Here we first calculated the differenced time series from the original time_series, removed any NaN values resulting from the differencing, and then plotted the ACF and PACF to provide insights into the potential order of the AR and MA components in the time series. These plots are useful for determining the appropriate parameters when using the SARIMA model for time series forecasting.

Based on the plots, we find that p=3 and q=1. The ACF plot cuts off at lag 1, indicating q=1, and the PACF plot also cuts off at lag 3, indicating p=3. 

In [None]:
order = (1, 1, 1)
seasonal_order = (1, 1, 1, 2) #2 because the data contains a time period of 2 months only
model = SARIMAX(time_series, order=order, seasonal_order=seasonal_order)
model_fit = model.fit(disp=False)

future_steps = 10
predictions = model_fit.predict(len(time_series), len(time_series) + future_steps - 1)
predictions = predictions.astype(int)
print(predictions)

INVENTORY OPTIMIZATION     

optimize inventory according to the forecasted demand for the next ten days

In [None]:
# Create date indices for the future predictions
future_dates = pd.date_range(start=time_series.index[-1] + pd.DateOffset(days=1), periods=future_steps, freq='D')
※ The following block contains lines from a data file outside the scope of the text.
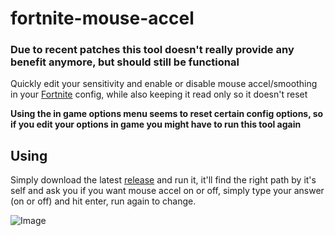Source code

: # fortnite-mouse-accel


### Due to recent patches this tool doesn't really provide any benefit anymore, but should still be functional


Quickly edit your sensitivity and enable or disable mouse accel/smoothing in your [Fortnite](https://fortnite.com/) config, while also keeping it read only so it doesn't reset

**Using the in game options menu seems to reset certain config options, so if you edit your options in game you might have to run this tool again**

## Using
Simply download the latest [release](https://github.com/smt923/fortnite-mouse-accel/releases) and run it, it'll find the right path by it's self and ask you if you want mouse accel on or off, simply type your answer (on or off) and hit enter, run again to change.


![Image](https://i.imgur.com/Rwy4cTE.png)


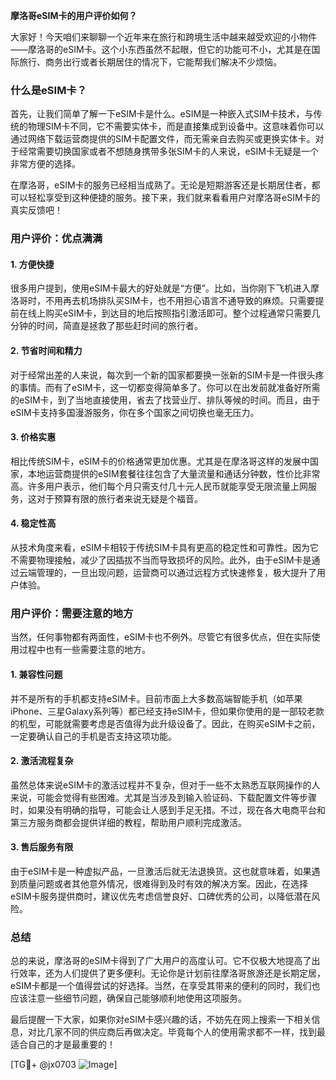 **摩洛哥eSIM卡的用户评价如何？**

大家好！今天咱们来聊聊一个近年来在旅行和跨境生活中越来越受欢迎的小物件——摩洛哥的eSIM卡。这个小东西虽然不起眼，但它的功能可不小，尤其是在国际旅行、商务出行或者长期居住的情况下，它能帮我们解决不少烦恼。

### 什么是eSIM卡？

首先，让我们简单了解一下eSIM卡是什么。eSIM是一种嵌入式SIM卡技术，与传统的物理SIM卡不同，它不需要实体卡，而是直接集成到设备中。这意味着你可以通过网络下载运营商提供的SIM卡配置文件，而无需亲自去购买或更换实体卡。对于经常需要切换国家或者不想随身携带多张SIM卡的人来说，eSIM卡无疑是一个非常方便的选择。

在摩洛哥，eSIM卡的服务已经相当成熟了。无论是短期游客还是长期居住者，都可以轻松享受到这种便捷的服务。接下来，我们就来看看用户对摩洛哥eSIM卡的真实反馈吧！

### 用户评价：优点满满

#### 1. **方便快捷**
很多用户提到，使用eSIM卡最大的好处就是“方便”。比如，当你刚下飞机进入摩洛哥时，不用再去机场排队买SIM卡，也不用担心语言不通导致的麻烦。只需要提前在线上购买eSIM卡，到达目的地后按照指引激活即可。整个过程通常只需要几分钟的时间，简直是拯救了那些赶时间的旅行者。

#### 2. **节省时间和精力**
对于经常出差的人来说，每次到一个新的国家都要换一张新的SIM卡是一件很头疼的事情。而有了eSIM卡，这一切都变得简单多了。你可以在出发前就准备好所需的eSIM卡，到了当地直接使用，省去了找营业厅、排队等候的时间。而且，由于eSIM卡支持多国漫游服务，你在多个国家之间切换也毫无压力。

#### 3. **价格实惠**
相比传统SIM卡，eSIM卡的价格通常更加优惠。尤其是在摩洛哥这样的发展中国家，本地运营商提供的eSIM套餐往往包含了大量流量和通话分钟数，性价比非常高。许多用户表示，他们每个月只需支付几十元人民币就能享受无限流量上网服务，这对于预算有限的旅行者来说无疑是个福音。

#### 4. **稳定性高**
从技术角度来看，eSIM卡相较于传统SIM卡具有更高的稳定性和可靠性。因为它不需要物理接触，减少了因插拔不当而导致损坏的风险。此外，由于eSIM卡是通过云端管理的，一旦出现问题，运营商可以通过远程方式快速修复，极大提升了用户体验。

### 用户评价：需要注意的地方

当然，任何事物都有两面性，eSIM卡也不例外。尽管它有很多优点，但在实际使用过程中也有一些需要注意的地方。

#### 1. **兼容性问题**
并不是所有的手机都支持eSIM卡。目前市面上大多数高端智能手机（如苹果iPhone、三星Galaxy系列等）都已经支持eSIM卡，但如果你使用的是一部较老款的机型，可能就需要考虑是否值得为此升级设备了。因此，在购买eSIM卡之前，一定要确认自己的手机是否支持这项功能。

#### 2. **激活流程复杂**
虽然总体来说eSIM卡的激活过程并不复杂，但对于一些不太熟悉互联网操作的人来说，可能会觉得有些困难。尤其是当涉及到输入验证码、下载配置文件等步骤时，如果没有明确的指导，可能会让人感到手足无措。不过，现在各大电商平台和第三方服务商都会提供详细的教程，帮助用户顺利完成激活。

#### 3. **售后服务有限**
由于eSIM卡是一种虚拟产品，一旦激活后就无法退换货。这也就意味着，如果遇到质量问题或者其他意外情况，很难得到及时有效的解决方案。因此，在选择eSIM卡服务提供商时，建议优先考虑信誉良好、口碑优秀的公司，以降低潜在风险。

### 总结

总的来说，摩洛哥的eSIM卡得到了广大用户的高度认可。它不仅极大地提高了出行效率，还为人们提供了更多便利。无论你是计划前往摩洛哥旅游还是长期定居，eSIM卡都是一个值得尝试的好选择。当然，在享受其带来的便利的同时，我们也应该注意一些细节问题，确保自己能够顺利地使用这项服务。

最后提醒一下大家，如果你对eSIM卡感兴趣的话，不妨先在网上搜索一下相关信息，对比几家不同的供应商后再做决定。毕竟每个人的使用需求都不一样，找到最适合自己的才是最重要的！

[TG💪+ @jx0703 ![Image](https://github.com/user-attachments/assets/dbca1d08-cadb-493c-b0ec-ad6f7a83f270)]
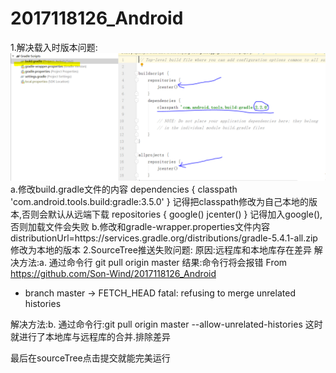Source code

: # 2017118126_Android
1.解决载入时版本问题:
![image](导入安卓文件截图/1.原始的build.gradle文件.PNG)
  a.修改build.gradle文件的内容
	dependencies {
        classpath 'com.android.tools.build:gradle:3.5.0'
    }
    记得把classpath修改为自己本地的版本,否则会默认从远端下载
    repositories {
        google()
        jcenter()
    }
    记得加入google(),否则加载文件会失败
  b.修改和gradle-wrapper.properties文件内容
   distributionUrl=https\://services.gradle.org/distributions/gradle-5.4.1-all.zip
   修改为本地的版本
2.SourceTree推送失败问题:
  原因:远程库和本地库存在差异
  解决方法:a. 通过命令行 git pull origin master
  结果:命令行将会报错
  From https://github.com/Son-Wind/2017118126_Android
  * branch            master     -> FETCH_HEAD
   fatal: refusing to merge unrelated histories

   解决方法:b. 通过命令行:git pull origin master --allow-unrelated-histories
   这时就进行了本地库与远程库的合并.排除差异

   最后在sourceTree点击提交就能完美运行
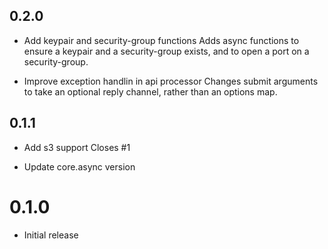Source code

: ## 0.2.0

- Add keypair and security-group functions
  Adds async functions to ensure a keypair and a security-group exists, and
  to open a port on a security-group.

- Improve exception handlin in api processor
  Changes submit arguments to take an optional reply channel, rather than
  an options map.

## 0.1.1

- Add s3 support
  Closes #1

- Update core.async version

# 0.1.0

- Initial release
# Create a pandas Series with the predicted values and date indices
forecasted_demand = pd.Series(predictions, index=future_dates)
print(forecasted_demand)  

In [None]:
# Initial inventory level
initial_inventory = 5500

# Lead time (number of days it takes to replenish inventory) 
lead_time = 2 # it's different for every business, 2 days as an example

# Service level (probability of not stocking out)
service_level = 0.95 # it's different for every business, 0.95 is an example



Calculate the optimal order quantity using the Newsvendor formula

The Economic Order Quantity (EOQ) or optimal order quantity is the amount of stock that should be ordered to minimize the total costs associated with ordering and holding inventory. This is calculated based on the Newsvendor model, taking into account factors such as:

#Q∗ =μ+z⋅σ

#Q∗ is the optimal order quantity. or The Economic Order Quantity

#𝜇 - μ is the mean (average) of the forecasted demand.

#𝜎 - σ is the standard deviation of the forecasted demand.

#𝑧 - z is the z-score corresponding to the desired service level, obtained        using norm.ppf(service_level).

Service Level Approach: By using the z-score, the formula adjusts the order quantity to achieve the desired service level. The z-score tells us how many standard deviations above the mean demand we need to go to ensure that we meet the demand with the given probability (service level).



In [None]:
from scipy.stats import norm

In [None]:
forecasted_demand_mean = forecasted_demand.mean()
forecasted_demand_std = forecasted_demand.std()

# Calculate the z-score for the desired service level i.e 0.95
z = norm.ppf(service_level)

# Calculate the optimal order quantity using the Newsvendor formula
order_quantity = np.ceil(forecasted_demand_mean + z * forecasted_demand_std).astype(int)

print(f'Optimal Order Quantity: {order_quantity}')

Detailed explanation

Normal Distribution:

The Newsvendor problem assumes that the demand follows a normal distribution. This is a common assumption because many natural phenomena tend to follow a normal distribution due to the Central Limit Theorem.

Service Level:

The service level represents the probability that the demand will not exceed the stock level. For example, a 95% service level means that there is a 95% chance that the demand will be met without stocking out.
Z-Score:

The z-score is a statistical measure that represents the number of standard deviations a data point is from the mean. In this case, it represents how far the optimal stock level is from the mean demand, in terms of standard deviations.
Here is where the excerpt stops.